3.  Surprise.  This goes along with #2.  I'm actually surprised at all the healthy babies.  I went to a baby shower this week.  I just wanted to stare at the belly. 
Here are my crazy thoughts:
"There is really a real, healthy, growing, little baby in there.  Soon she will be born.  She will come out pink and crying.  Her mom will snuggle with her.  Her big siblings will come meet her.  There will be joy... "
For some strange reason, healthy babies are just shocking to me.

4.  Sadness.  This will always be with me I think.  Just missing Isaiah. Missing him so so much

5. Longing.  Longing for the day when all will be made right.  When mommas wont have to let go of their babies.  When arms wont ache to hold the life that should have been.  When every tear will be wiped away.  Oh how I long for that day. 
My daughter Kate told me the other day that her children (she was pretending to be a momma) went to heaven. 
"Oh?" I said "Tell me about that."
She proceeded to tell me that they were just swinging on the swing set and went higher and higher and higher and then they went to heaven.
Oh the sweet simplicity of a child's heart. :)
I kinda wish we could all just swing up to heaven. 
Seriously, though, one day we actually will be headed there. 
Oh how sweet it will be!

Well, its getting late.  I need to go snuggle a precious little boy.  Here is a picture of said precious little boy:

oh how i love this little boy.

3 comments:

  1. Oh my word Julie.
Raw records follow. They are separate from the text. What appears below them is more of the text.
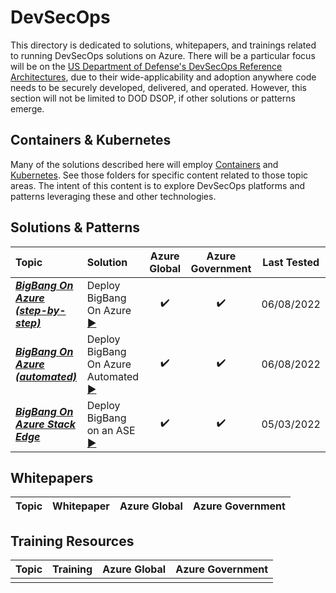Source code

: # DevSecOps
This directory is dedicated to solutions, whitepapers, and trainings related to running DevSecOps solutions on Azure.
There will be a particular focus will be on the [US Department of Defense's DevSecOps Reference Architectures](https://dodcio.defense.gov/Library/), due to their wide-applicability and adoption anywhere code needs to be securely developed, delivered, and operated.
However, this section will not be limited to DOD DSOP, if other solutions or patterns emerge.

## Containers & Kubernetes

Many of the solutions described here will employ [Containers](../containers/README.md) and [Kubernetes](../kubernetes/README.md).
See those folders for specific content related to those topic areas.
The intent of this content is to explore DevSecOps platforms and patterns leveraging these and other technologies.

## Solutions & Patterns

| Topic      | Solution | Azure Global | Azure Government | Last Tested |
| :--------- | :---     | :----:       | :----:           | :---:       |
| ***[BigBang On Azure (step-by-step)](/topics/devsecops/solutions/bigbang-on-azure/)*** | Deploy BigBang On Azure [▶️](//topics/devsecops/solutions/bigbang-on-azure/) | ✔️ | ✔️ | 06/08/2022 |
| ***[BigBang On Azure (automated)](/topics/devsecops/solutions/bigbang-on-azure-automated/)*** | Deploy BigBang On Azure Automated [▶️](//topics/devsecops/solutions/bigbang-on-azure-automated/) | ✔️ | ✔️ | 06/08/2022 |
| ***[BigBang On Azure Stack Edge](/topics/kubernetes/solutions/bigbang-stack-edge)*** | Deploy BigBang on an ASE [▶️](//topics/kubernetes/solutions/bigbang-stack-edge) | ✔️ | ✔️ | 05/03/2022 |

## Whitepapers

| Topic | Whitepaper | Azure Global | Azure Government |
| :---------: | :---: | :----: | :----: |

## Training Resources

| Topic | Training | Azure Global | Azure Government |
| :---------: | :---: | :----: | :----: |
| | | | |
I missed the post about little man's birth and then read this one and was like...what!!! So back read and am truly AMAZED! AMAZED!!!
    I'm sorry I missed the apr 29th post but I was in recovery mode with our little rainbow and didn't read blogs for a couple of weeks...and I missed THIS! Much love to you as you mother a son on earth and yearn for a son in heaven.
    Hugs...Em

    Oh And may I add that I, too, am surprised by all the healthy babies...especially my own.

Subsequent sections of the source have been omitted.